The inquiry said it was working with the PSNI and other agencies to ensure that any risk to individuals has been "assessed and minimised".
Secretary of State Shaun Woodward has ordered a review to ensure the inquiry is complying fully with procedures.
Police launched an investigation, but it is believed the disc was not stolen.
The inquiry said it deeply regretted "this serious breach of secure data handling protocols".
The compact disc went missing on 6 May.
In a statement, the inquiry said: "Given the nature of the information, it would not be appropriate to say more about the material involved.

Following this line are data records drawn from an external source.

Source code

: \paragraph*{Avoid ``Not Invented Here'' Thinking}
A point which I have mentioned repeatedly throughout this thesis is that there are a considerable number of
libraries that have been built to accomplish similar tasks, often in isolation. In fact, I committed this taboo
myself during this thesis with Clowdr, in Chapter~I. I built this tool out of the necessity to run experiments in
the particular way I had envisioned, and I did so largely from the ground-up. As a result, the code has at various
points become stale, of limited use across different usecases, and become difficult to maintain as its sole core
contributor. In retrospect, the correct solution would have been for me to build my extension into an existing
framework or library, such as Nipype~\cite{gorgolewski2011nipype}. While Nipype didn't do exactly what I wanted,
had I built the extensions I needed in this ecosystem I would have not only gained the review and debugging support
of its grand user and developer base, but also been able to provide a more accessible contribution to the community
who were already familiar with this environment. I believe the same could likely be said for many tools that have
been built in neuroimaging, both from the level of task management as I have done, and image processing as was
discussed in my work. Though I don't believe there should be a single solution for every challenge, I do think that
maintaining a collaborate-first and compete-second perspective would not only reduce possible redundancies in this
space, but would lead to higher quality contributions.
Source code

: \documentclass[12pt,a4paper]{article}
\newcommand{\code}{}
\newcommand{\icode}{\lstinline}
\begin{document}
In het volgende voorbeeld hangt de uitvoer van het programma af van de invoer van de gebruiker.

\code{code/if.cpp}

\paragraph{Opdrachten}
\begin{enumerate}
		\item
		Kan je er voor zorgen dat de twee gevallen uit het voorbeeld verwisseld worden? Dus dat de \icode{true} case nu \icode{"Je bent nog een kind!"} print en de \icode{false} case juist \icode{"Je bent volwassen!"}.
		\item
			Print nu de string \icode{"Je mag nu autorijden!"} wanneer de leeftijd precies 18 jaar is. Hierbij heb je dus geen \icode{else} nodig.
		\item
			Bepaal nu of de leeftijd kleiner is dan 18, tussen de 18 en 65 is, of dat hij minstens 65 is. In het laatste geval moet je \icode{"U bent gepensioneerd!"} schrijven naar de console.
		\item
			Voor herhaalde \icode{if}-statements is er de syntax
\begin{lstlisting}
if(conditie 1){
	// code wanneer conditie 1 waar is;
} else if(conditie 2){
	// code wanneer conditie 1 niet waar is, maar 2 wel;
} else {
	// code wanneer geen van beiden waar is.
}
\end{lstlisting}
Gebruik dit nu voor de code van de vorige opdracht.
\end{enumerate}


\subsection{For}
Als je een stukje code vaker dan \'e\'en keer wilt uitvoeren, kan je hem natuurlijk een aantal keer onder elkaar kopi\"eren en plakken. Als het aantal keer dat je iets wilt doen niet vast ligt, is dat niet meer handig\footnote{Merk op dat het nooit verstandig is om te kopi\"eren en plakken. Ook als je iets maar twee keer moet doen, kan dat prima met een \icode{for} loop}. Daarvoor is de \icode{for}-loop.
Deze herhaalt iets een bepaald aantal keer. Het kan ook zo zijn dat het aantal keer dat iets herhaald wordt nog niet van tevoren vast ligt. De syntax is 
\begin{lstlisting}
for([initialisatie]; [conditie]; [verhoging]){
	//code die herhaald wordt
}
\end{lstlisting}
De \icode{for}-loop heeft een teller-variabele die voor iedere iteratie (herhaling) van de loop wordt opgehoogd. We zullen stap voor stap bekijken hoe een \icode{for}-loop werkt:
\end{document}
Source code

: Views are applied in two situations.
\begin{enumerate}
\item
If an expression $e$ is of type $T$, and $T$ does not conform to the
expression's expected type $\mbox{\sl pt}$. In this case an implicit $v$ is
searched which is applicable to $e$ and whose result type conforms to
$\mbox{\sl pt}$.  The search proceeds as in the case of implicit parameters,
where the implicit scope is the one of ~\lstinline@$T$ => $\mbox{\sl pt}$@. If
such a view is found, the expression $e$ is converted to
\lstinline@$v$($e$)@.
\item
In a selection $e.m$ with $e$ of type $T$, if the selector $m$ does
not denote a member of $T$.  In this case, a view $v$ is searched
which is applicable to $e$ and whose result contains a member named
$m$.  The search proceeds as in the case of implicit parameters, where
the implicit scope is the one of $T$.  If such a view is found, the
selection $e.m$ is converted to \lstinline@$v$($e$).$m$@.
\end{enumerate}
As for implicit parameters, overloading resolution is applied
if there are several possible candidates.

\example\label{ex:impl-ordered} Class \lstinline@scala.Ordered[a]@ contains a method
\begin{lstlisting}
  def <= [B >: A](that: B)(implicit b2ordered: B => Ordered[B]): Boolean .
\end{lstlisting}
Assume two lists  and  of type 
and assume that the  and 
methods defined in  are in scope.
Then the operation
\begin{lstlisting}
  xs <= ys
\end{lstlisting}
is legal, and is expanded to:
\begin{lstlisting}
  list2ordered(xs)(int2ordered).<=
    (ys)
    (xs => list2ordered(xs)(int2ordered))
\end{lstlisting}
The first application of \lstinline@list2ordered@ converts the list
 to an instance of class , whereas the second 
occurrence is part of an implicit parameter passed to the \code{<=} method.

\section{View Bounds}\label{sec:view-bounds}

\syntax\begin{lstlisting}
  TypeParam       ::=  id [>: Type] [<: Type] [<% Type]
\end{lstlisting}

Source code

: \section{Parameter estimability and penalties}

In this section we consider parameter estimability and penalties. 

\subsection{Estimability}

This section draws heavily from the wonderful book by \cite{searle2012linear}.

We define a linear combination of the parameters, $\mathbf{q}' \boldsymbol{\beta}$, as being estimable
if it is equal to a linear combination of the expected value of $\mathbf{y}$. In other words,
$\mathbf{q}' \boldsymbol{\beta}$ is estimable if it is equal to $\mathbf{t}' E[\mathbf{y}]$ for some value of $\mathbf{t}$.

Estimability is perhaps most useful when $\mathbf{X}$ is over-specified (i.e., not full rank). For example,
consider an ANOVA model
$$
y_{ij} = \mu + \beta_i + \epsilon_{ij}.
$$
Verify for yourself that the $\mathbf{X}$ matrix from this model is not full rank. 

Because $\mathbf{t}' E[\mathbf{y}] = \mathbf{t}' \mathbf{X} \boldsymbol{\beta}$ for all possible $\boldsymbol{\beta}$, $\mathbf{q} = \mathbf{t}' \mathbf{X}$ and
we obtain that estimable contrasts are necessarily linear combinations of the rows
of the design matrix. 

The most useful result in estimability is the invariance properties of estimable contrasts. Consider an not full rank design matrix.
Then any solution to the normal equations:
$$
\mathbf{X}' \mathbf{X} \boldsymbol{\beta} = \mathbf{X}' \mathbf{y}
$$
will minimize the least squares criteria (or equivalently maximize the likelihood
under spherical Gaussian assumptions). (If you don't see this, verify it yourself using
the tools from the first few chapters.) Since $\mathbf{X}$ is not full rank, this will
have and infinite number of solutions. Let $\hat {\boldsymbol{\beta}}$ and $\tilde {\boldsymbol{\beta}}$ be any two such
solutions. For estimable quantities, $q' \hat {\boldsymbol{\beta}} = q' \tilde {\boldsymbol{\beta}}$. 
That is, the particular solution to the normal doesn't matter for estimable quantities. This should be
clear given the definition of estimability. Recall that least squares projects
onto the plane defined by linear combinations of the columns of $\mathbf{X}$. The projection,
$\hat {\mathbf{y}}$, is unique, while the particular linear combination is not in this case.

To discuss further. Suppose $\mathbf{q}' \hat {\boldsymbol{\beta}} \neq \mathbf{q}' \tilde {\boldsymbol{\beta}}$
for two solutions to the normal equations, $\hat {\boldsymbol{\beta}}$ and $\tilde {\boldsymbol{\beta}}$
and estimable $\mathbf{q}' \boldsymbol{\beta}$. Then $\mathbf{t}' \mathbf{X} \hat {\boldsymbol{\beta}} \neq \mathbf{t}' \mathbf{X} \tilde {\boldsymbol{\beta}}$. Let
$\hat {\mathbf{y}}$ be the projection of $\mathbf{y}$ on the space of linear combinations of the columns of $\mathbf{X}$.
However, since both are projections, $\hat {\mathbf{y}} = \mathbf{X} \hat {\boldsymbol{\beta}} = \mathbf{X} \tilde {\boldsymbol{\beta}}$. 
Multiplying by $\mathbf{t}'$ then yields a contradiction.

"Immediate steps have been taken to avoid any recurrence and a comprehensive review of all aspects of data handling has been initiated.
"The inquiry is determined that the incident should not in any way compromise or impede its investigation into the circumstances of the death of Rosemary Nelson."
Northern Ireland Secretary Shaun Woodward said there had been a "serious breach of data handling protocols".
"The government has made clear to the inquiry its grave concerns about the breach of the detailed agreement it has with the inquiry on the handling of data," he said.
"As soon as we were made aware of the loss, the government instituted all necessary steps to meet its obligations."
Mrs Nelson, 40, died after a booby-trap bomb left by loyalists exploded under her car in March 1999.
Retired judge Sir Michael Morland is chairing a three-strong panel examining alleged security force collusion.
Under its remit, the inquiry must determine whether the Royal Ulster Constabulary (RUC), Northern Ireland Office (NIO), Army or other state agency facilitated the murder, or blocked attempts to investigate it.
The collusion allegations arose because of Mrs Nelson's role as the legal representative in a number of high profile cases, including that of the nationalist Garvaghy Road Residents' Coalition in Portadown.
More than 100 witnesses, including the soldiers, are expected to give evidence to the three-strong panel chaired by Sir Michael.
The inquiry, which opened in 2005 to set out its terms of reference, has already gathered tens of thousands of documents.
Established by former secretary of state for Northern Ireland Paul Murphy in November 2004, the hearings could last for at least two years.
The inquiry panel is also comprised of Dame Valerie Strachan, former chairman of the board of Customs and Excise, and Sir Anthony Burden, former chief constable of South Wales Police.